The good people at 3mobile Australia have kindly provided me with a demo Nokia E75 QWERTY Slider handset.

My first impressions of the S60v3 FP2 handset was “Bloody Hell its heavy” but in saying that the build quality seems to be quite exceptional.

The outside looks and feels great! It’s the insides that have me less than impressed.

As a huge fan of the S60v3 OS and a previous user of the Nokia N95 and E71, I was quietly confident in my ability to get stuck into this handset with little problem. Oh how wrong I was.

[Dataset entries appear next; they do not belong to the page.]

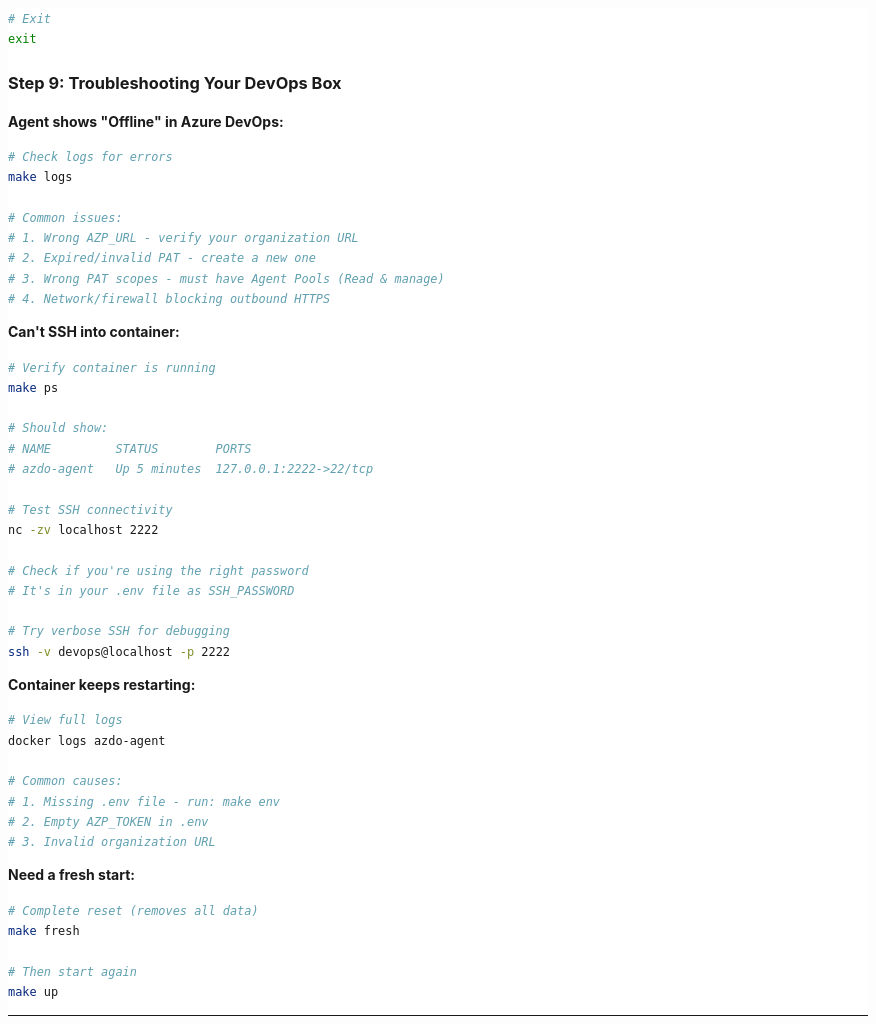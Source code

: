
 ```bash
# Exit
exit
```

### Step 9: Troubleshooting Your DevOps Box

**Agent shows "Offline" in Azure DevOps:**

```bash
# Check logs for errors
make logs

# Common issues:
# 1. Wrong AZP_URL - verify your organization URL
# 2. Expired/invalid PAT - create a new one
# 3. Wrong PAT scopes - must have Agent Pools (Read & manage)
# 4. Network/firewall blocking outbound HTTPS
```

**Can't SSH into container:**

```bash
# Verify container is running
make ps

# Should show:
# NAME         STATUS        PORTS
# azdo-agent   Up 5 minutes  127.0.0.1:2222->22/tcp

# Test SSH connectivity
nc -zv localhost 2222

# Check if you're using the right password
# It's in your .env file as SSH_PASSWORD

# Try verbose SSH for debugging
ssh -v devops@localhost -p 2222
```

**Container keeps restarting:**

```bash
# View full logs
docker logs azdo-agent

# Common causes:
# 1. Missing .env file - run: make env
# 2. Empty AZP_TOKEN in .env
# 3. Invalid organization URL
```

**Need a fresh start:**

```bash
# Complete reset (removes all data)
make fresh

# Then start again
make up
```

---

As a 3G Roaming or “Mega 3″ compatible handset with built in WiFi I assumed that getting onto the internet should be as straight forward as connecting to my home WiFi access point, and off I go.

Nup.

After 3 days I am yet to be able to surf the net. Which means that I cannot download my fav Twitter client Gravity or even get into facebook.

For some reason the Destinations function on this handset is busted. I am fairly confident of this as I have also configured my Gmail account via 3’s re-branded System SEVEN Push email client “Email on 3″ which did work however it does nto connect to the net via the Destinations Access Point controller but instead hooks directly into the Planet3 APN. Great for the fact that I get free email with my X-Series 8 Pack but bad because it is bloody slow whilst roaming.

The version of Email on 3 that came pre-installed on the handset is also a very old version of the System SEVEN push email client which unfortunatly could not identify the handset and kept throwing up errors. It does not support either HTML emails nor contacts or calendar sync from Gmail. Hopefully these will be available on Email on 3 soon.

Confusingly for novices the handset actually comes with 3 differnt email clients pre installed!

1. The standard Messaging Email client
2. Nokia Messaging client
3. Email on 3

Nokia Messaging is the most prominant being immediatly visable from the Home Menu screen and the Email on 3 client is hidden in the Applications folder.

Whilst it doesnt come for free I would still recommend the beta versions of System SEVEN. If I could connect to the net!

The Slideout QWERTY keyboard feels fantastic, the keys are responsive and it really does make typing long messages quite enjoyable however I did encounter some issues with the T9 predictive text, especially whilst trying to key in simple addresses within the web browser like http://www.google.com/mobile.

It fistly it didnt know the word “Google” (Google is a word now, google it and see) and then kept trying to change the / to an @ symbol. For some reason you still have to use the number keypad # key to turn T9 on or off.

Due to the internet connection issues I am really looking forward to getting back into my Nokia 5800.

I am seriously hoping that the connection issues being experianced are firmware related as the handset is currently running firmware v100.48.78. A new upgraded firmware version has been released for the E75 v110.48.125 which according to Nokia offers the following improvements:

This software release includes several email improvements (setup, sync, connection reliability and readability) and automatic lookup added to Contacts. VoIP and Wi-Fi also have stability improvements.

This update however is not yet available to 3mobile Australia subscribers.
Hopefully 3mobile allow it to be installed fairly soon!